Lucy’s dilemma isn’t unique. She eventually settled on treating the unpaid notes as a charge against her son’s inheritance. She wanted to even out the shares considering both lifetime loans that were never repaid and testamentary transfers. She felt that although her son was in greater need, both children were able bodied adults. She didn’t want her last statement in the form of her estate plan, to somehow indicate that her daughter wasn’t equally loved.

Lucy’s desire to consider her son’s loans as an advance on his inheritance raises issues. First, Lucy must determine the amount of outstanding debt that exists, or at least consider the amount that she would like to charge against her son’s share. If she can evidence the loans with promissory notes or cancelled checks, all the better, although it’s not necessary since Lucy is free to charge any amount that she believes is fair.

The second issue is whether accrued unpaid interest should be added to the principal balance. When you run the numbers, unpaid interest can exponentially increase the amount outstanding. Consider a $30,000 note at 3% interest over 20 years. If you compound the unpaid interest on an annual basis, the amount owed balloons to over $54,000. Compounding on a more frequent basis, (monthly, for example,) the amount would be even more. There are two ways to calculate the interest, by compounding it as this example illustrates, or simple interest, which adds the interest to the principal balance every year without compounding. In my example simple interest would increase the note to $48,000.

Once that’s settled, there’s the issue of keeping track of any future loans or gifts. Also, if Lucy’s son happens to repay any amounts, a ledger needs to be kept. Lucy probably doesn’t want to amend her estate plan every time the amount changes, so she probably wants to maintain a ledger and reference that in her plan.

This presents yet another issue. What happens if and when Lucy becomes incompetent? I’ve had clients not maintain their ledgers, sometimes for years, which becomes a mess when we try to figure out the amount that should be charged against a share of the estate. An alternative is to indicate a fixed amount in the estate plan, understanding that it might not be entirely accurate when the time comes to settle it.

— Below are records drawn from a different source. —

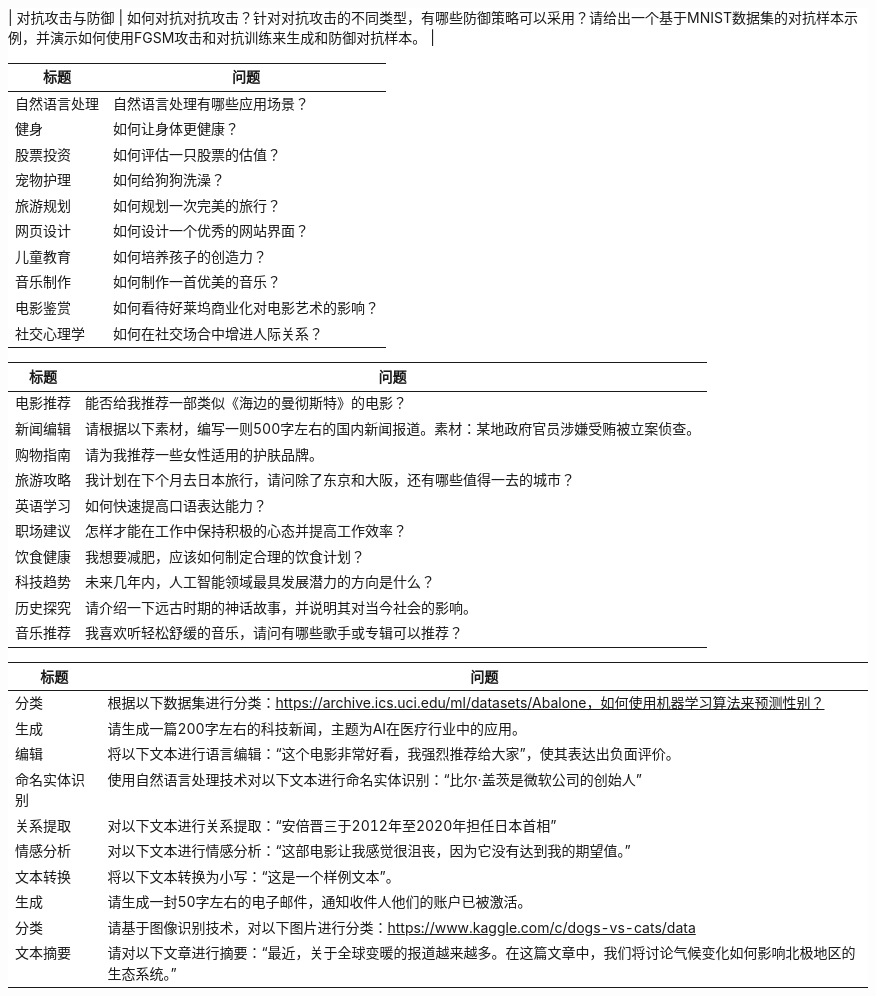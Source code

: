 | 对抗攻击与防御        | 如何对抗对抗攻击？针对对抗攻击的不同类型，有哪些防御策略可以采用？请给出一个基于MNIST数据集的对抗样本示例，并演示如何使用FGSM攻击和对抗训练来生成和防御对抗样本。                                                                                                                                                                                                                                                                              |

|标题|问题|
|---|---|
|自然语言处理|自然语言处理有哪些应用场景？|
|健身|如何让身体更健康？|
|股票投资|如何评估一只股票的估值？|
|宠物护理|如何给狗狗洗澡？|
|旅游规划|如何规划一次完美的旅行？|
|网页设计|如何设计一个优秀的网站界面？|
|儿童教育|如何培养孩子的创造力？|
|音乐制作|如何制作一首优美的音乐？|
|电影鉴赏|如何看待好莱坞商业化对电影艺术的影响？|
|社交心理学|如何在社交场合中增进人际关系？|

|标题|问题|
|---|---|
|电影推荐|能否给我推荐一部类似《海边的曼彻斯特》的电影？|
|新闻编辑|请根据以下素材，编写一则500字左右的国内新闻报道。素材：某地政府官员涉嫌受贿被立案侦查。|
|购物指南|请为我推荐一些女性适用的护肤品牌。|
|旅游攻略|我计划在下个月去日本旅行，请问除了东京和大阪，还有哪些值得一去的城市？|
|英语学习|如何快速提高口语表达能力？|
|职场建议|怎样才能在工作中保持积极的心态并提高工作效率？|
|饮食健康|我想要减肥，应该如何制定合理的饮食计划？|
|科技趋势|未来几年内，人工智能领域最具发展潜力的方向是什么？|
|历史探究|请介绍一下远古时期的神话故事，并说明其对当今社会的影响。|
|音乐推荐|我喜欢听轻松舒缓的音乐，请问有哪些歌手或专辑可以推荐？|

| 标题 | 问题 |
| --- | --- |
|分类|根据以下数据集进行分类：https://archive.ics.uci.edu/ml/datasets/Abalone，如何使用机器学习算法来预测性别？|
|生成|请生成一篇200字左右的科技新闻，主题为AI在医疗行业中的应用。|
|编辑|将以下文本进行语言编辑：“这个电影非常好看，我强烈推荐给大家”，使其表达出负面评价。|
|命名实体识别|使用自然语言处理技术对以下文本进行命名实体识别：“比尔·盖茨是微软公司的创始人”|
|关系提取|对以下文本进行关系提取：“安倍晋三于2012年至2020年担任日本首相”|
|情感分析|对以下文本进行情感分析：“这部电影让我感觉很沮丧，因为它没有达到我的期望值。”|
|文本转换|将以下文本转换为小写：“这是一个样例文本”。|
|生成|请生成一封50字左右的电子邮件，通知收件人他们的账户已被激活。|
|分类|请基于图像识别技术，对以下图片进行分类：https://www.kaggle.com/c/dogs-vs-cats/data|
|文本摘要|请对以下文章进行摘要：“最近，关于全球变暖的报道越来越多。在这篇文章中，我们将讨论气候变化如何影响北极地区的生态系统。”|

Who enforces the ledger should also be addressed. If Lucy names her daughter as personal representative and/or trustee to her estate plan, then the daughter delivers the bad news on her brother’s inheritance, unless Lucy has told him ahead of time. Further, if there’s any dispute as to the amounts owed or repaid, the sister must negotiate with her brother about it, with the matter potentially landing in litigation.

Finally, there are tax issues. If Lucy has a taxable estate then the promissory notes are included in her estate as an asset. That speaks to Lucy specifically bequeathing the notes back to their maker, Lucy’s son. What if the son doesn’t have a large enough share to cover the outstanding note values? Must he repay the overage to the estate? Is the overage forgiven?

Also, for income tax purposes Lucy has to be careful not to forgive the notes. Instead, they should be gifted back to her son. Promissory notes that are forgiven constitute taxable income to the maker, Lucy’s son in this example. If, on the other hand, she gifts the notes back to him, they are a taxable gift, but if her estate does not exceed her available exemptions at her death, there’s no tax paid.

Many of these same issues apply if the lifetime transfers were gifts instead of loans. As you might imagine, there’s more to it than initially meets the eye. If any of this applies to you or a loved one, I hope raising this issue helps head off future problems.